Usage¶
This section has code samples for each of datakick’s functions. Please follow along using your favorite Python REPL environment.
Import¶
Before using the module, you must first import it.
>>> import datakick
Adding Images¶
With a barcode and an image, lets add the image to the product:
>>> barcode = "011111396487"
>>> img_path = "/path/to/your/image.jpg" # use a real path in your code
>>> img_url = datakick.add_image(barcode, img_path)

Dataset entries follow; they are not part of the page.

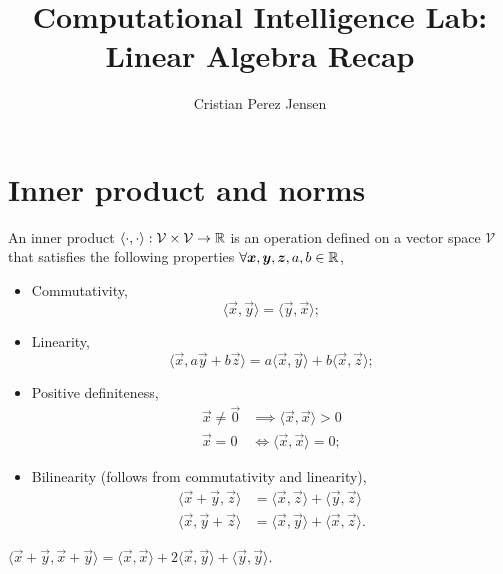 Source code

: \documentclass[justified,nobib]{tufte-handout}
\title{Computational Intelligence Lab: Linear Algebra Recap}
\author{Cristian Perez Jensen}
\newcommand{\ang}[1]{\langle #1 \rangle}
\begin{document}
\maketitle
\newpage
{}
\tableofcontents
{}
\newpage\cleardoublepage{}

\section{Inner product and norms}

\begin{definition}
    An inner product $\ang{\cdot,\cdot}: \mathcal{V} \times \mathcal{V} \to \R$ is an operation
    defined on a vector space $\mathcal{V}$ that satisfies the following properties $\forall \bm{x},\bm{y},\bm{z},a,b\in \mathbb{R}$,
    \begin{itemize}
        \item Commutativity, \[
                  \ang{\vec{x},\vec{y}} = \ang{\vec{y},\vec{x}};
              \]
        \item Linearity, \[
                  \ang{\vec{x},a \vec{y} + b \vec{z}} = a \ang{\vec{x},\vec{y}} + b\ang{\vec{x},\vec{z}};
              \]
        \item Positive definiteness,
              \begin{align*}
                  \vec{x} \neq \vec{0} & \implies \ang{\vec{x},\vec{x}} > 0 \\
                  \vec{x} = 0          & \iff \ang{\vec{x},\vec{x}} = 0;
              \end{align*}
        \item Bilinearity (follows from commutativity and linearity),
              \begin{align*}
                  \ang{\vec{x} + \vec{y}, \vec{z}} & = \ang{\vec{x},\vec{z}} + \ang{\vec{y},\vec{z}}  \\
                  \ang{\vec{x},\vec{y} + \vec{z}}  & = \ang{\vec{x},\vec{y}} + \ang{\vec{x},\vec{z}}.
              \end{align*}
    \end{itemize}
\end{definition}

\begin{corollary}
    $\ang{\vec{x}+\vec{y},\vec{x}+\vec{y}} = \ang{\vec{x},\vec{x}} + 2\ang{\vec{x},\vec{y}} + \ang{\vec{y},\vec{y}}$.
\end{corollary}
\end{document}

The function will return the url to the new added image.
>>> img_url
'https://d2b9vdin3yve6y.cloudfront.net/8833b379-8ab7-4f03-a392-abd6e844c04c.jpg'
Make sure the images are smaller than 1MB in size and are of type jpeg or jpg.
Otherwise, an ImageTooLargeError
or InvalidImageFormatError
will
be raised, respectively.
Adding/Modifying Products¶
Now lets add a product to the Datakick service:
>>> barcode = "012546304337"
>>> product = datakick.add_product(barcode, brand_name="Trident", name="Spearmint Gum", sugars=0, serving_size="1 stick")
The newly created product is returned as a DatakickProduct
object. You
can extract all the information you need from it.
>>> product.gtin14
'012546304337'
>>> product.brand_name
'Trident'
>>> product.sugars
0
If the information is missing, None will be returned.
>>> product.pages
>>> # Nothing printed
If the product already exists, any attributes specified will be modified. Otherwise, a new product will be created with the arguments passed.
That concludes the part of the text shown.